Brief ▸ Start with the first line of the records below. Output each line exactly, ending with the one that contains "- nums1 should contain distinct elements.".

(Saved data entries)
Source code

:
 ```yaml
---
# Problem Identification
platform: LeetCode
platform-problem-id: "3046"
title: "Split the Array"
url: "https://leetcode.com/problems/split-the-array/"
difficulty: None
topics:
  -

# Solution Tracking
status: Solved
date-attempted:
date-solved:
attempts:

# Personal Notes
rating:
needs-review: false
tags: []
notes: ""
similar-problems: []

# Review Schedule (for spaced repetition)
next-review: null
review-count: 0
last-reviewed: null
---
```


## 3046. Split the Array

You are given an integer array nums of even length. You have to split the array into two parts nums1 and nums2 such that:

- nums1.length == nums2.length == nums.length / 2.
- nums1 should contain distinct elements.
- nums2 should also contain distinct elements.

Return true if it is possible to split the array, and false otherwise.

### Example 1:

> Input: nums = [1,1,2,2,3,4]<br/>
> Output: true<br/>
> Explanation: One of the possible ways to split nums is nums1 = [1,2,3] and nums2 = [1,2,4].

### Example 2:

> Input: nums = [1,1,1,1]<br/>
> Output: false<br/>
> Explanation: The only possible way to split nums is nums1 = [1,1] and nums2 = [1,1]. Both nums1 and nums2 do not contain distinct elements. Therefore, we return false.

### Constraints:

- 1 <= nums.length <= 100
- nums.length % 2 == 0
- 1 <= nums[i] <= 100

Output for this exercise ▸
Source code

:
 ```yaml
---
# Problem Identification
platform: LeetCode
platform-problem-id: "3046"
title: "Split the Array"
url: "https://leetcode.com/problems/split-the-array/"
difficulty: None
topics:
  -

# Solution Tracking
status: Solved
date-attempted:
date-solved:
attempts:

# Personal Notes
rating:
needs-review: false
tags: []
notes: ""
similar-problems: []

# Review Schedule (for spaced repetition)
next-review: null
review-count: 0
last-reviewed: null
---
```


## 3046. Split the Array

You are given an integer array nums of even length. You have to split the array into two parts nums1 and nums2 such that:

- nums1.length == nums2.length == nums.length / 2.
- nums1 should contain distinct elements.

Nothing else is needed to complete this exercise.